Espelkamper Sozialdemokraten fordern Ergebnisse und »neue Wege« Stadtmarketing »muss liefern«

Espelkamp (fq). Noch vor einigen Tagen hat der Stadtmarketingverein die Pläne für das neue Jahr vorgestellt. Sie sprachen von einigen Neuerungen.

Verein in der Pflicht

Die Espelkamper SPD sieht den Marketingverein in der Pflicht, »dieses Jahr auch zu liefern«, wie André Stargardt, stellvertretender Fraktionsvorsitzender, in der Jahresabschlusskonferenz mitteilte. »Es gibt nun drei Personen aus der Verwaltung, die sich um den Verein kümmern.« Er spielte damit auf den Wechsel in der Leitung an. Willy Hübert, Integrationsbeauftragter der Verwaltung, hat vor kurzem auch die Geschäftsführung des Vereins übernommen (wir berichteten).

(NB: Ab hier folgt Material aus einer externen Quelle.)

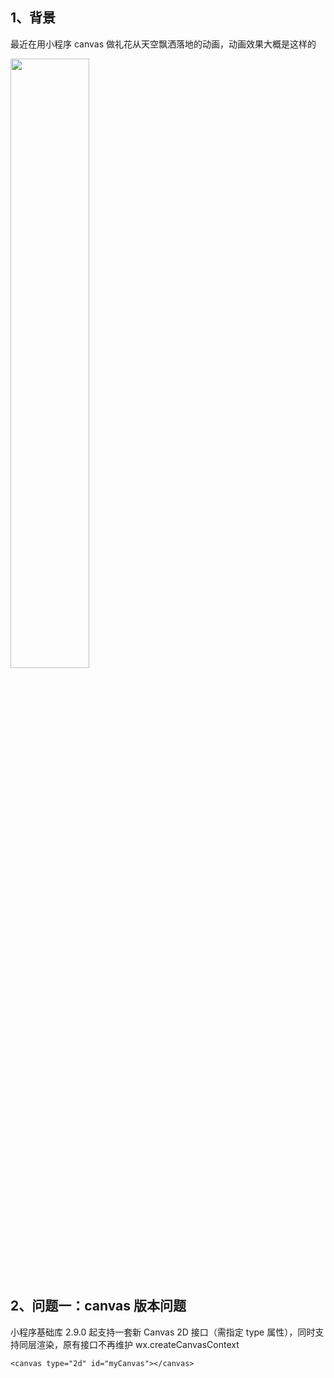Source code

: ## 1、背景

最近在用小程序 canvas 做礼花从天空飘洒落地的动画，动画效果大概是这样的

 <img src="https://user-images.githubusercontent.com/9975520/123826304-3bcfd300-d932-11eb-88e6-d5927f035275.png" width = "50%" height = "50%" align=center />

## 2、问题一：canvas 版本问题

小程序基础库 2.9.0 起支持一套新 Canvas 2D 接口（需指定 type 属性），同时支持同层渲染，原有接口不再维护
wx.createCanvasContext

```
<canvas type="2d" id="myCanvas"></canvas>

```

Stargardt forderte, der Marketingverein müsse auch mal »neue Wege gehen. »Es reicht nicht, einfach nur vier bis fünf Sachen abzuarbeiten.«

»Läuft nichts mehr«

Jens Bölk, Stadtverbandsvorsitzender der SPD, sieht den neuen Geschäftsführer eher skeptisch. »Ich weiß nicht, ob Willy Hübert der richtige Mann ist.« Und Bölk ging mit seiner Kritik noch weiter. » Seit Heiner Brockhagen (ehemaliger Stadtoberbaurat, Anm. d. Red.) weg ist, läuft da nichts mehr.«

»Alle an einen Tisch«

Stargardt fügte an, dass er neue Ideen im Marketingverein vermisse. Er sagte zudem, dass vom Stadtmarketingverein zum Beispiel bei der 775-Jahr-Feier in Isenstedt »nichts gekommen ist«. Der SPD-Politiker erinnerte den Verein an seine »Kernaufgabe«. Er schlug vor, dass sich einmal »alle an einen Tisch« setzen müssten, um dann die Leitlinien aus dem Jahr 1999 zu überarbeiten. Man müsse sich auch mal fragen. »Bin ich noch up to date?«

Es würden ja schließlich auch finanzielle Mittel aus der Stadt in den Verein fließen. »Da darf man auch mal fragen, was damit so passiert«, beendete Stargardt seine Ausführungen.